**PROMPT**
If a line in the data contains "колец", copy it out.

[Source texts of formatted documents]
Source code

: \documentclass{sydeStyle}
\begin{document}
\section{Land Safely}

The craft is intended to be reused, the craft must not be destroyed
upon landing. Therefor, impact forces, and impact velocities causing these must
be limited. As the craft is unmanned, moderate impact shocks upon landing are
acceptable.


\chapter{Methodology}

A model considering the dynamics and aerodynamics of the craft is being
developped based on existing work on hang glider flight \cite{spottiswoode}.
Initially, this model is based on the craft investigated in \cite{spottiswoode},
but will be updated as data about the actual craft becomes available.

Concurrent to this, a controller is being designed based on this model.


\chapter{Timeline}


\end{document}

--

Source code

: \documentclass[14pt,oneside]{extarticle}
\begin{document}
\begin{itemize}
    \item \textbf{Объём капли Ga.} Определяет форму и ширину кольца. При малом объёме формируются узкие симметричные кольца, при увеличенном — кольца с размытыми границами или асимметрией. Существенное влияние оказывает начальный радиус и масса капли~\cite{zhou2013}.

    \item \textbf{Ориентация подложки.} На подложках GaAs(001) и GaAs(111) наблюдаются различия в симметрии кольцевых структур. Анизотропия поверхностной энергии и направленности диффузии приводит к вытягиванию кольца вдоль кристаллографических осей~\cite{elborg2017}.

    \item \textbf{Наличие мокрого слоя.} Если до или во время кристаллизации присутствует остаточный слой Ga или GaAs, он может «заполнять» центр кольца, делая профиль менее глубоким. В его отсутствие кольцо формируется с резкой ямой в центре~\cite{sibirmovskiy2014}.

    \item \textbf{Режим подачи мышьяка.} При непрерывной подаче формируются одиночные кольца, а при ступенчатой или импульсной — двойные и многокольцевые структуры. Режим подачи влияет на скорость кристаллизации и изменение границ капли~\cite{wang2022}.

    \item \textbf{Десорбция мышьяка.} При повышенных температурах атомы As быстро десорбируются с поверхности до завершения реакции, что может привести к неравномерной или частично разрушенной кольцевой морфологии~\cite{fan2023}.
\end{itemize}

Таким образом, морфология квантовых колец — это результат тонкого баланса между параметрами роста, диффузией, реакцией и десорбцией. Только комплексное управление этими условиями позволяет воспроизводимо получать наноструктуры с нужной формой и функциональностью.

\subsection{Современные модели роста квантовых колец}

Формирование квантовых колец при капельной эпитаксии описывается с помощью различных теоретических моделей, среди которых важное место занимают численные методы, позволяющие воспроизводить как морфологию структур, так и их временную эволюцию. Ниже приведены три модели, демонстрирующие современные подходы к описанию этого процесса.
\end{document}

* * *

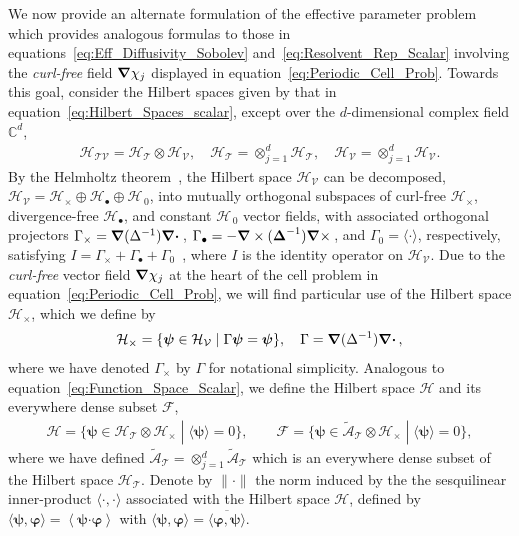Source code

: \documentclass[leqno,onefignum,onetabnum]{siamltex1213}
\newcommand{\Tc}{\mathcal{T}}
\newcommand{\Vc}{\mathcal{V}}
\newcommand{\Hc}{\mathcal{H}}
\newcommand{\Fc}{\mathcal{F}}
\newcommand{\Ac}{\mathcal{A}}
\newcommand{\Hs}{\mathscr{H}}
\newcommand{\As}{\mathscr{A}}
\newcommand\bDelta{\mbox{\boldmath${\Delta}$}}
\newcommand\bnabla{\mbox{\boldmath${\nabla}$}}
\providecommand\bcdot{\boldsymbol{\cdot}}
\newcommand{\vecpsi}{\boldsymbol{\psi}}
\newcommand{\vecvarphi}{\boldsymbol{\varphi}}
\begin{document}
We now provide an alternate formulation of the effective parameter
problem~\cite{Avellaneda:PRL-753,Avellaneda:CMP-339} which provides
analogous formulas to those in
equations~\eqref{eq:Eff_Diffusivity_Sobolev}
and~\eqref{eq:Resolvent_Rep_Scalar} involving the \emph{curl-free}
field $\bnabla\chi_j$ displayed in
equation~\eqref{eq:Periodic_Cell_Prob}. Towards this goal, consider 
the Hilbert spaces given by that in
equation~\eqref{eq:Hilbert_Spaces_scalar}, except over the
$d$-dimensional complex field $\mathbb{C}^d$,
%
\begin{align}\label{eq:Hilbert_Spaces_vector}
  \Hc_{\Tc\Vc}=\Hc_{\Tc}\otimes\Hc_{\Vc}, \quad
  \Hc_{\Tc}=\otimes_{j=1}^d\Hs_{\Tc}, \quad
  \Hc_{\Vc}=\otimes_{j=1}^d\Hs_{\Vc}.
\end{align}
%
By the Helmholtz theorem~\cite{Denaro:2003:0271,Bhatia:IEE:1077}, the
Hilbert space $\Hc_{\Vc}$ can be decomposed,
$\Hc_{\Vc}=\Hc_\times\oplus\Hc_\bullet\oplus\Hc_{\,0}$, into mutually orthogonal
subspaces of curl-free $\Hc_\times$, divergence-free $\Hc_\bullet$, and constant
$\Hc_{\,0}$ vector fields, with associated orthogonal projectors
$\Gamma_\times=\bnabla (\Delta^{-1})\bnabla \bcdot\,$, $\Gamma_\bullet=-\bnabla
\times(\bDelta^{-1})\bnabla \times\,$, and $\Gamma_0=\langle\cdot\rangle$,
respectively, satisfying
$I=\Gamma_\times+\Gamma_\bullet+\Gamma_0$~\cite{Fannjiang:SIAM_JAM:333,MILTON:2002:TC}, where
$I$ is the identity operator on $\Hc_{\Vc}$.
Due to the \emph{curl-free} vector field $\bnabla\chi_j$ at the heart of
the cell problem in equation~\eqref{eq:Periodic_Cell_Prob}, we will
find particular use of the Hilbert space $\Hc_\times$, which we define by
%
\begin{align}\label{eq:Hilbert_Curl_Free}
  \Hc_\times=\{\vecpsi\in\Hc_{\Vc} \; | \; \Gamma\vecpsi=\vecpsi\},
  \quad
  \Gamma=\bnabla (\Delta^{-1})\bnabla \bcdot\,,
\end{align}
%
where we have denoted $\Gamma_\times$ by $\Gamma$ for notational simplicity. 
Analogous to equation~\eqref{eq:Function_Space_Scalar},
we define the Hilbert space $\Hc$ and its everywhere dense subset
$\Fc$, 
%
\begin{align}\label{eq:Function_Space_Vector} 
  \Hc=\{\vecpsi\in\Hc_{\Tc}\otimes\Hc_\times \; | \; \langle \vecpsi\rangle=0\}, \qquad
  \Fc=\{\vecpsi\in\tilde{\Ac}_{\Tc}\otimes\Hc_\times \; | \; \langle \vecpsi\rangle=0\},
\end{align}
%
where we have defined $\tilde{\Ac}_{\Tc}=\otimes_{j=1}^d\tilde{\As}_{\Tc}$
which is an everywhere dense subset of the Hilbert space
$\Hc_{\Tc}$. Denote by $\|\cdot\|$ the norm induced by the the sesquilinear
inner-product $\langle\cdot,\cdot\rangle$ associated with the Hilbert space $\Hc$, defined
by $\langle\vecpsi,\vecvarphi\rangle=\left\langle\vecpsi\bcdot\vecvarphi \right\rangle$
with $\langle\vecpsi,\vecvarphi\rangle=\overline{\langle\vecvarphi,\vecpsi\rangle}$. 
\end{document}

**ANSWER BOX**
Таким образом, морфология квантовых колец — это результат тонкого баланса между параметрами роста, диффузией, реакцией и десорбцией. Только комплексное управление этими условиями позволяет воспроизводимо получать наноструктуры с нужной формой и функциональностью.
\subsection{Современные модели роста квантовых колец}
Формирование квантовых колец при капельной эпитаксии описывается с помощью различных теоретических моделей, среди которых важное место занимают численные методы, позволяющие воспроизводить как морфологию структур, так и их временную эволюцию. Ниже приведены три модели, демонстрирующие современные подходы к описанию этого процесса.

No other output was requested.